After a while he moved to Sainsbury’s and began learning about aspects of the food industry he’d never considered before. “I was taught everything I needed to know about starting my own business – packing, quality, cost engineering, how to develop.”
With this knowledge on board, he was tempted back into the restaurant world by some old friends, but soon found himself hankering for more. A stint on UK-TV’s Great Food Live – where he made blood orange and chocolate tortellini in his first live appearance – and guest spots at food fairs and festivals cemented the pastry chef’s affinity with chocolate.
“There was no one working in chocolate at that time who was prepared to be brave,” he says. This attitude won him the attention of luxury brands Rococo and Charbonnel et Walker, who asked him to develop ranges.
Sitting in his well-staffed development kitchen in Soho, it’s hard to believe the chocolate business – which now encompasses four stand-alone stores – began life in a workshop in Kings Cross. Living in his studio, Young worked through the night developing new flavour combinations and entering competitions, scooping up chocolate awards left and right until the next step was just too obvious to ignore.
“It just clicked. I was developing chocolates for other people and teaching people how to make fine chocolates, then I won some awards and the phone was ringing off the hook with demands. We had to keep telling people we didn’t have a shop; we don’t sell them.”
After an eight-hour walk around the whole of London looking at “every location where a shop would work, where we could make chocolate and live on site”, Young and his business partner James Cronin settled on an old chandelier store on Camden Passage in Islington.
“The shop hadn’t been open for years but we put an offer in and got it – then I had to live there without electricity or heating for six weeks,” he laughs.
As with many top chefs, Young’s attention to detail extends way beyond his culinary creations. As well as getting the products ready for the launch a week before Easter 2006, he also took on the interior – “I’m a creative person; what is in my head has to become the shop” – designing everything from the visual displays to the packaging.

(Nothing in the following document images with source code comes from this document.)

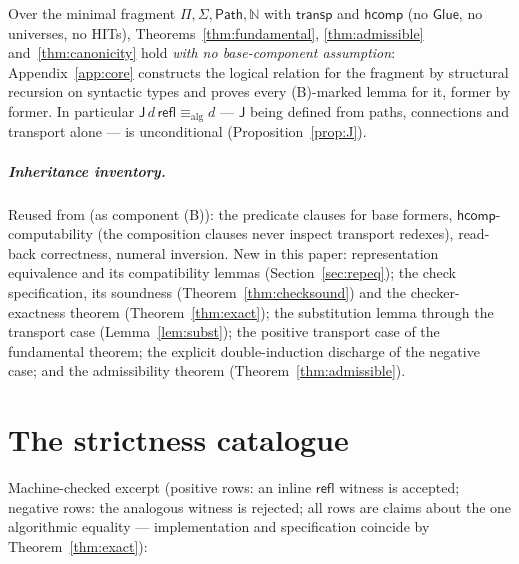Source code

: \documentclass{lmcs}
\newcommand{\transp}{\mathsf{transp}}
\newcommand{\hcomp}{\mathsf{hcomp}}
\newcommand{\refl}{\mathsf{refl}}
\newcommand{\J}{\mathsf{J}}
\newcommand{\Glue}{\mathsf{Glue}}
\newcommand{\aconv}{\equiv_{\mathrm{alg}}}
\newcommand{\Path}{\mathsf{Path}}
\begin{document}
\begin{cor}\label{thm:core}
  Over the minimal fragment $\Pi, \Sigma, \Path, \mathbb{N}$ with
  $\transp$ and $\hcomp$ (no $\Glue$, no universes, no HITs),
  Theorems~\ref{thm:fundamental}, \ref{thm:admissible}
  and~\ref{thm:canonicity} hold \emph{with no base-component
  assumption}: Appendix~\ref{app:core} constructs the logical
  relation for the fragment by structural recursion on syntactic
  types and proves every (B)-marked lemma for it, former by former.
  In particular $\J\,d\,\refl \aconv d$ --- $\J$ being defined from
  paths, connections and transport alone --- is unconditional
  (Proposition~\ref{prop:J}).
\end{cor}

\subparagraph*{Inheritance inventory.}  Reused from
\cite{HuberNorm} (as component (B)): the predicate clauses for base
formers, $\hcomp$-computability (the composition clauses never
inspect transport redexes), read-back correctness, numeral
inversion.  New in this paper: representation equivalence and its
compatibility lemmas (Section~\ref{sec:repeq}); the check
specification, its soundness (Theorem~\ref{thm:checksound}) and the
checker-exactness theorem (Theorem~\ref{thm:exact}); the
substitution lemma through the transport case
(Lemma~\ref{lem:subst}); the positive transport case of the
fundamental theorem; the explicit double-induction discharge of the
negative case; and the admissibility theorem
(Theorem~\ref{thm:admissible}).

\section{The strictness catalogue}
\label{sec:catalogue}

Machine-checked excerpt (positive rows: an inline $\refl$ witness is
accepted; negative rows: the analogous witness is rejected; all rows
are claims about the one algorithmic equality --- implementation and
specification coincide by Theorem~\ref{thm:exact}):
\end{document}

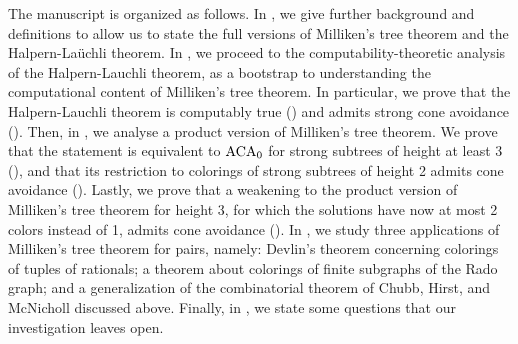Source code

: The manuscript is organized as follows. In , we give further background and definitions to allow us to state the full versions of Milliken's tree theorem and the Halpern-La\"{u}chli theorem. In , we proceed to the computability-theoretic analysis of the Halpern-Lauchli theorem, as a bootstrap to understanding the computational content of Milliken's tree theorem. In particular, we prove that the Halpern-Lauchli theorem is computably true () and admits strong cone avoidance (). Then, in , we analyse a product version of Milliken's tree theorem. We prove that the statement is equivalent to $\mathrm{ACA}_0$ for strong subtrees of height at least $3$ (), and that its restriction to colorings of strong subtrees of height 2 admits cone avoidance (). Lastly, we prove that a weakening to the product version of Milliken's tree theorem for height 3, for which the solutions have now at most 2 colors instead of 1, admits cone avoidance (). In , we study three applications of Milliken's tree theorem for pairs, namely: Devlin's theorem concerning colorings of tuples of rationals; a theorem about colorings of finite subgraphs of the Rado graph; and a generalization of the combinatorial theorem of Chubb, Hirst, and McNicholl discussed above. Finally, in , we state some questions that our investigation leaves open.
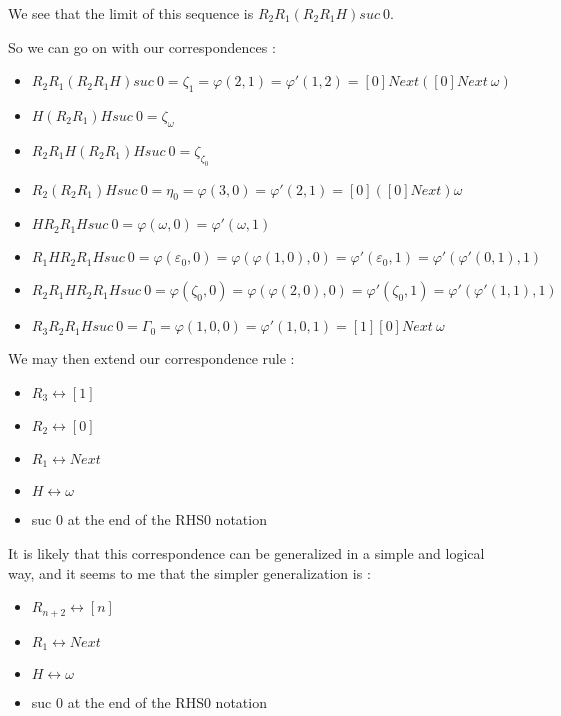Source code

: \documentclass[10pt]{article}
\begin{document}
We see that the limit of this sequence is \( R_2 R_1 (R_2 R_1 H) suc\ 0 \).

\bigskip

So we can go on with our correspondences :

\begin{itemize}
     \setlength{\itemsep}{1pt}
     \setlength{\parskip}{0pt}
     \setlength{\parsep}{0pt}
\item \( R_2 R_1 (R_2 R_1 H) suc\ 0 = \zeta_1 = \varphi(2,1) = \varphi'(1,2) = [0] Next ([0] Next\ \omega) \)
\item \( H (R_2 R_1) H suc\ 0 = \zeta_\omega \)
\item \( R_2 R_1 H (R_2 R_1) H suc\ 0 = \zeta_{\zeta_0} \)
\item \( R_2 (R_2 R_1) H suc\ 0 = \eta_0 = \varphi(3,0) = \varphi'(2,1) = [0] ([0] Next) \omega \)
\item \( H R_2 R_1 H suc\ 0 = \varphi(\omega,0) = \varphi'(\omega,1) \)
\item \( R_1 H R_2 R_1 H suc\ 0 = \varphi(\varepsilon_0,0) = \varphi(\varphi(1,0),0) = \varphi'(\varepsilon_0,1) = \varphi'(\varphi'(0,1),1) \)
\item \( R_2 R_1 H R_2 R_1 H suc\ 0 = \varphi(\zeta_0,0) = \varphi(\varphi(2,0),0) = \varphi'(\zeta_0,1) = \varphi'(\varphi'(1,1),1) \)
\item \( R_3 R_2 R_1 H suc\ 0 = \Gamma_0 = \varphi(1,0,0) = \varphi'(1,0,1) = [1] [0] Next\ \omega \)
\end{itemize}

We may then extend our correspondence rule :

\begin{itemize}
     \setlength{\itemsep}{1pt}
     \setlength{\parskip}{0pt}
     \setlength{\parsep}{0pt}
\item \( R_3 \leftrightarrow [1] \)
\item \( R_2 \leftrightarrow [0] \)
\item \( R_1 \leftrightarrow Next \)
\item \( H \leftrightarrow \omega \)
\item suc 0 at the end of the RHS0 notation
\end{itemize}

It is likely that this correspondence can be generalized in a simple and logical way, and it seems to me that the simpler generalization is :

\begin{itemize}
     \setlength{\itemsep}{1pt}
     \setlength{\parskip}{0pt}
     \setlength{\parsep}{0pt}
\item \( R_{n+2} \leftrightarrow [n] \)
\item \( R_1 \leftrightarrow Next \)
\item \( H \leftrightarrow \omega \)
\item suc 0 at the end of the RHS0 notation
\end{itemize}
\end{document}
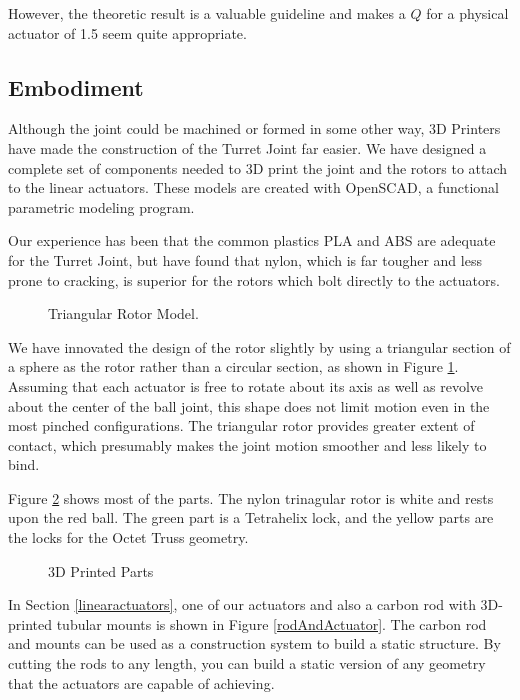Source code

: \documentclass[11pt]{article}
\begin{document}
 However, the theoretic result is a valuable guideline and makes a $Q$ for a physical actuator of 1.5 seem quite appropriate.

 \subsection{Embodiment}

 Although the joint could be machined or formed in some other way,
 3D Printers have made the construction of the Turret Joint far easier.
 We have designed a complete set of components needed to 3D print the joint and the rotors to attach to
 the linear actuators. These models are created with OpenSCAD, a functional parametric modeling program.

 Our experience has been that the common plastics PLA and ABS are adequate for the Turret Joint,
 but have found that nylon, which is far tougher and less prone to cracking, is superior for the
 rotors which bolt directly to the actuators.

 \begin{figure}[!ht]
  \centering
    \caption[Triangular Rotor Model]{Triangular Rotor Model.}
      \label{rotormodel}
\end{figure}

 We have innovated the design of the rotor slightly by using a triangular section of a sphere as the
 rotor rather than a circular section, as shown in Figure \ref{rotormodel}.
 Assuming that each actuator is free to rotate about its axis as well as revolve about the
 center of the ball joint, this shape does not limit motion even in the most pinched
 configurations. The triangular rotor provides greater extent of contact,
 which presumably makes the joint motion
 smoother and less likely to bind.
 

 Figure \ref{parts} shows most of the parts. The nylon trinagular rotor is white and rests upon
 the red ball. The green part is a Tetrahelix lock, and the yellow parts are the locks for the Octet Truss
 geometry.

\begin{figure}[!ht]
  \centering
    \caption[3D Printed Parts]{3D Printed Parts}
      \label{parts}
\end{figure}

In Section \ref{linearactuators}, one of our actuators and also a carbon rod with 3D-printed tubular mounts
is shown in Figure \ref{rodAndActuator}.
The carbon rod and mounts can be used as a construction system to build a static structure.
By cutting the rods to any length, you can build a static version of any geometry that the actuators
are capable of achieving.
\end{document}
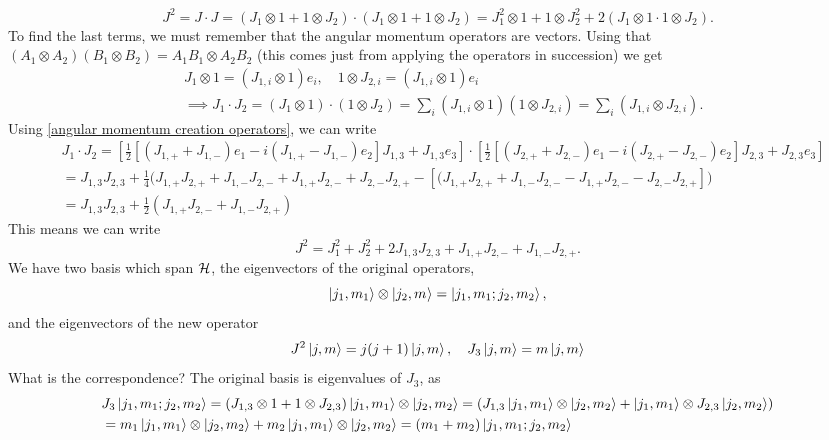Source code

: \begin{equation*}
    J^2 = J \cdot J = (J_1 \otimes 1 + 1 \otimes J_2) \cdot (J_1 \otimes 1 + 1 \otimes J_2) = J_1^2 \otimes 1 + 1 \otimes J_2^2 + 2 (J_1 \otimes 1 \cdot 1 \otimes J_2).
\end{equation*}
To find the last terms, we must remember that the angular momentum operators are vectors. Using that $(A_1\otimes A_2)(B_1\otimes B_2) = A_1B_1 \otimes A_2B_2$ (this comes just from applying the operators in succession) we get
\begin{align*}
    & J_1\otimes 1 = (J_{1, i} \otimes 1) e_i, \quad  1 \otimes J_{2, i} = (J_{1, i} \otimes 1) e_i \\
    & \implies J_1 \cdot J_2 = (J_1 \otimes 1) \cdot( 1\otimes J_2) =   \sum_i (J_{1, i} \otimes 1) (1\otimes J_{2, i} ) = \sum_i (J_{1, i} \otimes J_{2,i}) . 
\end{align*}
Using \eqref{angular momentum creation operators}, we can write
\begin{align*}
    &J_1 \cdot J_2 
    = \left[\frac{1}{2}[(J_{1, +} + J_{1, -})e_1 - i(J_{1, +} - J_{1, -})e_2] J_{1, 3} + J_{1, 3}e_3 \right] \cdot 
        \left[\frac{1}{2}[(J_{2, +} + J_{2, -})e_1 - i(J_{2, +} - J_{2, -})e_2] J_{2, 3} + J_{2, 3}e_3 \right] \\
    &= J_{1,3}J_{2, 3} + \frac{1}{4} \bigg(J_{1, +}J_{2, +} + J_{1, -}J_{2, -} +  J_{1, +}J_{2, -} + J_{2, -}J_{2, +} 
        - [(J_{1, +}J_{2, +} + J_{1, -}J_{2, -} - J_{1, +}J_{2, -} - J_{2, -}J_{2, +}]  \bigg) \\
    &= J_{1,3}J_{2, 3} + \frac{1}{2}(J_{1, +}J_{2, -} + J_{1, -}J_{2, +})
\end{align*}
This means we can write
\begin{equation*}
    J^2 = J_1^2 + J_2^2 + 2J_{1, 3}J_{2, 3} + J_{1, +}J_{2, -} + J_{1, -}J_{2, +}.
\end{equation*}
We have two basis which span $\mathcal H$, the eigenvectors of the original operators, 
\begin{equation*}
    \ket{j_1, m_{1}} \otimes \ket{j_2, m_{}} = \ket{j_1, m_{1}; j_2, m_{2}},
\end{equation*}
and the eigenvectors of the new operator
\begin{equation*}
    J^2\ket{j, m} = j(j+1)\ket{j, m}, \quad J_3\ket{j, m} = m\ket{j, m}
\end{equation*}
What is the correspondence? The original basis is eigenvalues of $J_3$, as
\begin{align*}
    &J_3 \ket{j_1, m_{1}; j_2, m_{2}} = (J_{1, 3} \otimes 1+ 1 \otimes J_{2, 3})\ket{j_1, m_{1}} \otimes \ket{j_2, m_{2}} 
    = (J_{1, 3}\ket{j_1, m_{1}} \otimes \ket{j_2, m_{2}} + \ket{j_1, m_{1}} \otimes J_{2, 3}\ket{j_2, m_{2}}) \\
        &= m_1\ket{j_1, m_{1}} \otimes \ket{j_2, m_{2}} + m_2\ket{j_1, m_{1}} \otimes \ket{j_2, m_{2}} = (m_1 + m_2)\ket{j_1, m_{1}; j_2, m_{2}} 
\end{align*}
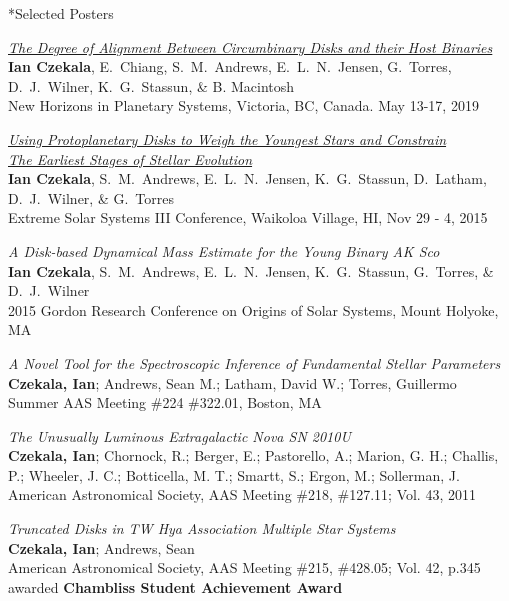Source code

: \documentclass[10pt]{article}
\makeatletter
\renewcommand{\section}{\@startsection{section}{1}{0pt}{-\baselineskip}{0.5\baselineskip}{\scshape\color{myblue1}}}
\makeatother
\begin{document}
\section*{Selected Posters}
\begin{etaremune}
\item \href{https://figshare.com/articles/The_Degree_of_Alignment_Between_Circumbinary_Disks_and_Their_Host_Binaries/9209357}{\emph{The Degree of Alignment Between Circumbinary Disks and their Host Binaries}}\\
\textbf{Ian Czekala}, E.~Chiang, S.~M.~Andrews, E.~L.~N.~Jensen, G.~Torres, D.~J.~Wilner, K.~G.~Stassun, \& B. Macintosh \\
New Horizons in Planetary Systems, Victoria, BC, Canada. May 13-17, 2019
\item \href{https://figshare.com/articles/Using_Protoplanetary_Disks_to_Weigh_the_Youngest_Stars_and_Constrain_The_Earliest_Stages_of_Stellar_Evolution/1613531}{\emph{Using Protoplanetary Disks to Weigh the Youngest Stars and Constrain}}\\
\href{https://figshare.com/articles/Using_Protoplanetary_Disks_to_Weigh_the_Youngest_Stars_and_Constrain_The_Earliest_Stages_of_Stellar_Evolution/1613531}{\emph{The Earliest Stages of Stellar Evolution}} \\
\textbf{Ian Czekala}, S.~M.~Andrews, E.~L.~N.~Jensen, K.~G.~Stassun, D.~Latham, D.~J.~Wilner, \& G.~Torres\\
Extreme Solar Systems III Conference, Waikoloa Village, HI, Nov 29 - 4, 2015
\item \emph{A Disk-based Dynamical Mass Estimate for the Young Binary AK Sco}\\
\textbf{Ian Czekala}, S.~M.~Andrews, E.~L.~N.~Jensen, K.~G.~Stassun, G.~Torres, \& D.~J.~Wilner\\
2015 Gordon Research Conference on Origins of Solar Systems, Mount Holyoke, MA
\item \emph{A Novel Tool for the Spectroscopic Inference of Fundamental Stellar Parameters}\\
\textbf{Czekala, Ian};  Andrews, Sean M.; Latham, David W.; Torres, Guillermo\\
Summer AAS Meeting \#224 \#322.01, Boston, MA
\item \emph{The Unusually Luminous Extragalactic Nova SN 2010U}\\
\textbf{Czekala, Ian}; Chornock, R.; Berger, E.; Pastorello, A.; Marion, G. H.; Challis, P.; Wheeler, J. C.; Botticella, M. T.; Smartt, S.; Ergon, M.; Sollerman, J.\\
American Astronomical Society, AAS Meeting \#218, \#127.11; Vol. 43, 2011
\item \emph{Truncated Disks in TW Hya Association Multiple Star Systems}\\
\textbf{Czekala, Ian}; Andrews, Sean\\
American Astronomical Society, AAS Meeting \#215, \#428.05; Vol. 42, p.345 awarded \textbf{Chambliss Student Achievement Award}
\end{etaremune}
\end{document}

Seven years and three shops later the Paul A Young brand is going strong, despite the recession. “Chocolate is an affordable luxury, so we just had to adapt to the situation and we give the crowd what they want,” he shrugs.
Visiting any one of the stores on a different day will yield an ever-changing selection of flavours, alongside the handmade chocolate bars and brownies all wrapped up in his signature purple packaging.
One his fans hold particularly close to their hearts is his legendary salted caramel truffles, which won him a gold medal at the Academy of Chocolate awards.
Other highlights include the London Gent (“very classic but with the fiery heat of rum and pepper, fitting in with a masculine ethos”) and his new “all-time favourite” and a proper taste of home – Yorkshire Tea and Biscuit.
He now regularly runs in-house chocolate making workshops for City clients and has an eye on further expansion, possibly even a shop in the US.
“Americans are great at embracing new, British and seasonal things, so if I had my magic wand I would do it next year. We’ve also got plans to expand in the UK,” he says. “Something a bit secret to diversify the brand and use my broader skills.”
Whatever his plans, the work-obsessed 40-year old is showing no signs of slowing down.
“My brain refuses to switch off, and I think that’s why I stay up so late – midnight to 1am is when I get some of my best ideas. In the evening no one emails you and there are no phone calls, so my brain has a bit of space to process.”
Taste the cigar leaf and caramel chocolate (brought back by popular demand) and you’ll agree it’s a space worth watching.